### What is expected
From the entries below, copy exactly the lines from the one that contains "You need RabbitMQ" through the one that contains "cf cups eureka-service", both included, and only those.

### Exercise material
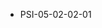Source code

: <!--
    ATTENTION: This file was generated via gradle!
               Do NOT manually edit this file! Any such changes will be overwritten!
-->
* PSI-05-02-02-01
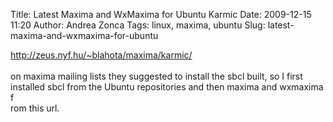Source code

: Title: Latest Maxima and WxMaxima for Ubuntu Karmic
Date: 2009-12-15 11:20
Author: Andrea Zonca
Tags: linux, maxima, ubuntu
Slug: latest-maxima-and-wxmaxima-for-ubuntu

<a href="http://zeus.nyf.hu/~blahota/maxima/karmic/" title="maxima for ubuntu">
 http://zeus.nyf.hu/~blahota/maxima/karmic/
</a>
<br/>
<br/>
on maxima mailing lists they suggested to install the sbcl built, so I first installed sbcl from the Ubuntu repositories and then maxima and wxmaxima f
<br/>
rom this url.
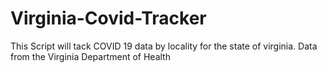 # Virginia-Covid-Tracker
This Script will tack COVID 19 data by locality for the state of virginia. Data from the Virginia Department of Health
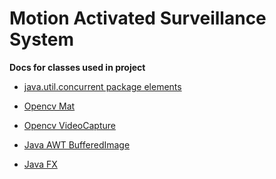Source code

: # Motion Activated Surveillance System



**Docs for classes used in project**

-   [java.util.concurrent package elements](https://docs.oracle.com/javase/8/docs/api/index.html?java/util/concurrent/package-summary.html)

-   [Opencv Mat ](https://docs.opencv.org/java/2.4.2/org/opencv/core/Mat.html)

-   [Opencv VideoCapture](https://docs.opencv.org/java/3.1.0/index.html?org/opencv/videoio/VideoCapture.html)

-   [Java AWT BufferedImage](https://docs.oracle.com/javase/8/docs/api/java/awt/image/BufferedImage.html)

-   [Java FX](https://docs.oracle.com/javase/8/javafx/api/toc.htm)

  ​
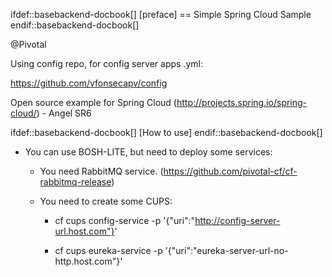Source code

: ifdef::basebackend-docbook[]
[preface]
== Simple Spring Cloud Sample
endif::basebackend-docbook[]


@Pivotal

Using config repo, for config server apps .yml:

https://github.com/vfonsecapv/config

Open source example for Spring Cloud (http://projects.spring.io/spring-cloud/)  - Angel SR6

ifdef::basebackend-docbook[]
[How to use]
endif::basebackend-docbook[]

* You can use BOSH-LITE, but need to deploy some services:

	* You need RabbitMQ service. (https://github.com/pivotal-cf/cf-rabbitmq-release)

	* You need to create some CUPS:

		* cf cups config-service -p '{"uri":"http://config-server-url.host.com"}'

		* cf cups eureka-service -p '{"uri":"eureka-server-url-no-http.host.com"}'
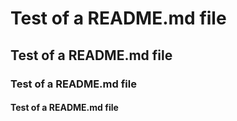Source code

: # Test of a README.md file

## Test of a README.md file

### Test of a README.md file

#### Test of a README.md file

--

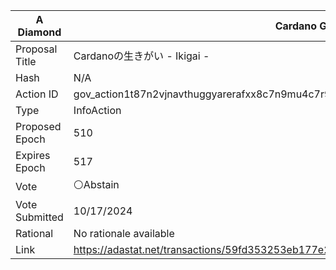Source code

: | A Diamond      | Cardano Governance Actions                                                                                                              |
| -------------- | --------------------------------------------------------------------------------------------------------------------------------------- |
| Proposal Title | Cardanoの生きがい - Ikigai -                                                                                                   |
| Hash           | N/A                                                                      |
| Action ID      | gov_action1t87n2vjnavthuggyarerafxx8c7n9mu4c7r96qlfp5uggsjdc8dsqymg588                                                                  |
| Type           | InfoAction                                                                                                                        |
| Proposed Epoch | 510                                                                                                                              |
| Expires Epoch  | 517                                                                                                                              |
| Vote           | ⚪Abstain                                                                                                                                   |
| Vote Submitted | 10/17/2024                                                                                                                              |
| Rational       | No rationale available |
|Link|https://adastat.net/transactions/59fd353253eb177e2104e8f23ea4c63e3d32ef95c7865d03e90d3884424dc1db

### Task solution
	* You need RabbitMQ service. (https://github.com/pivotal-cf/cf-rabbitmq-release)

	* You need to create some CUPS:

		* cf cups config-service -p '{"uri":"http://config-server-url.host.com"}'

		* cf cups eureka-service -p '{"uri":"eureka-server-url-no-http.host.com"}'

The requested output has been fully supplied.